Die USA bauen das Finanz-Äquivalent einer Berliner Mauer. Weil amerikanische Bürger in Rekordzahlen ihre Pässe zurückgeben und das Land verlassen, hebt das Außenministerium in Washington die Gebühr, die für die Aufgabe der Staatsbürgerschaft verlangt wird, um stattliche 422 Prozent auf 2.350 Dollar an.
[…]
»Die Nachfrage nach dieser Dienstleistung hat dramatisch zugenommen und verursacht viel mehr konsularische Arbeitszeit«, begründet Staatssekretär Patrick Kennedy den Gebühren-Schocker.
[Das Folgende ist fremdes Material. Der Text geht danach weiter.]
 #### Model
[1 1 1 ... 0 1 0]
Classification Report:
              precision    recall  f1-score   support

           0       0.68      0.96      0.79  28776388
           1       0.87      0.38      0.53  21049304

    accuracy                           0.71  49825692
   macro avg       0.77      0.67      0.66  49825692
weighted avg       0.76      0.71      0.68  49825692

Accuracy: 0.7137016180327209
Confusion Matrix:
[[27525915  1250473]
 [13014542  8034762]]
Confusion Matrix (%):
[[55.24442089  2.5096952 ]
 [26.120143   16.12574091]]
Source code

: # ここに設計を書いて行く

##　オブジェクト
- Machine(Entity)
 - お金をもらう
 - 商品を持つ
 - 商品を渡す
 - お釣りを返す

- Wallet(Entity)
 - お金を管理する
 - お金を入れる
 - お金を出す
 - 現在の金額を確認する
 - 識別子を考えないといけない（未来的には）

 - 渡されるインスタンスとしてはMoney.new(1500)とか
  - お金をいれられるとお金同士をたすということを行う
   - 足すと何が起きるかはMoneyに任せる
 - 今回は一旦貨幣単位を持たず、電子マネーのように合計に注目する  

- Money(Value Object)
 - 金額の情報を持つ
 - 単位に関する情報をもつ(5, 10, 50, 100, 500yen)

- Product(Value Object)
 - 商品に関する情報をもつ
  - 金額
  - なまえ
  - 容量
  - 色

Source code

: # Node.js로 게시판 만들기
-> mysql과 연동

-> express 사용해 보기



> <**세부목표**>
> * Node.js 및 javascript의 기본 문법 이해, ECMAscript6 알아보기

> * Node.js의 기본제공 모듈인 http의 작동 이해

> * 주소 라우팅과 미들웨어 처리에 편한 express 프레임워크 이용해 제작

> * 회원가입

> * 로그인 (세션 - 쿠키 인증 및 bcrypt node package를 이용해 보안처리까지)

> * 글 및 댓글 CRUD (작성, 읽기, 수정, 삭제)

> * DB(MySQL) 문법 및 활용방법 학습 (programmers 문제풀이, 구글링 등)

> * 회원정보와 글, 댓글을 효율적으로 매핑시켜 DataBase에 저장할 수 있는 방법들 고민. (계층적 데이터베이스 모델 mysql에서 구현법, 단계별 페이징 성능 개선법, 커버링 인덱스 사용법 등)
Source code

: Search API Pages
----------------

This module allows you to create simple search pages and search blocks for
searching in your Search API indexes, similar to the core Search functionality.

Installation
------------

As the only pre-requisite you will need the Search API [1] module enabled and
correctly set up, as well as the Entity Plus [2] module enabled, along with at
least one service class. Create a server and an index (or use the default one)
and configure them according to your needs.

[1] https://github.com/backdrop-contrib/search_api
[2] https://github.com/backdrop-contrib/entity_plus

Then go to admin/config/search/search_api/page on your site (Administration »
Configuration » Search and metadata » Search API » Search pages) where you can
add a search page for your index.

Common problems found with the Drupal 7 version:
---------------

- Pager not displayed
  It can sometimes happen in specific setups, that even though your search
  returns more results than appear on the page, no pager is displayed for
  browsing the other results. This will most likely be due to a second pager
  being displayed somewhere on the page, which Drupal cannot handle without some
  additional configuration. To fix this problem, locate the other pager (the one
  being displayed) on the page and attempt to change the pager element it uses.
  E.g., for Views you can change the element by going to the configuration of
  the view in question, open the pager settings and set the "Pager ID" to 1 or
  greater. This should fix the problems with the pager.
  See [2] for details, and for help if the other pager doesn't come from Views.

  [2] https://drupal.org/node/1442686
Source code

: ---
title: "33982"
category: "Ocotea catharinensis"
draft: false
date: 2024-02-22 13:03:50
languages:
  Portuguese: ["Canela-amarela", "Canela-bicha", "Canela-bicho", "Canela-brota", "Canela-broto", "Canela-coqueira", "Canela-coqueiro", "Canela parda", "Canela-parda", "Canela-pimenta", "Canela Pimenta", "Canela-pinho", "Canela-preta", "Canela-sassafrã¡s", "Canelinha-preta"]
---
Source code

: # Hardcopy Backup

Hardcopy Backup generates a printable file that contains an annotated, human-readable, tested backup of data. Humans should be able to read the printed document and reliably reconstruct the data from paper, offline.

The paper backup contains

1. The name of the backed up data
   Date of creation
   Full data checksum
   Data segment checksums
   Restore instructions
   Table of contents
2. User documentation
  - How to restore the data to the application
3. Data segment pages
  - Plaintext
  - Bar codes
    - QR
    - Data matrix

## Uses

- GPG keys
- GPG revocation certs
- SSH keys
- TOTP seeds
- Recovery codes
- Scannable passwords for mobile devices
Weil den USA entgeisterte und steuermüde Bürger in Scharen davonlaufen, ist die Wartezeit auf das nötige Austritts-Interview bei den Behörden auf vier Wochen bis sechs Monate in die Höhe geschnellt.
[…] Weiterlesen bei Kopp Online
Autor: Markus Gärtner / Formatierung: Dude

Da bekommt der Begriff „Schuldgeldknechtschaftsklaven“ gleich nochmal so weit zusätzlichen Spin, dass die immaginären Higgs-Bosonen Haken schlagen.

Willkommen im kontinentalen Freiluftgefängnis USA, das demnächst auf die ganze Welt ausgeweitet werden soll…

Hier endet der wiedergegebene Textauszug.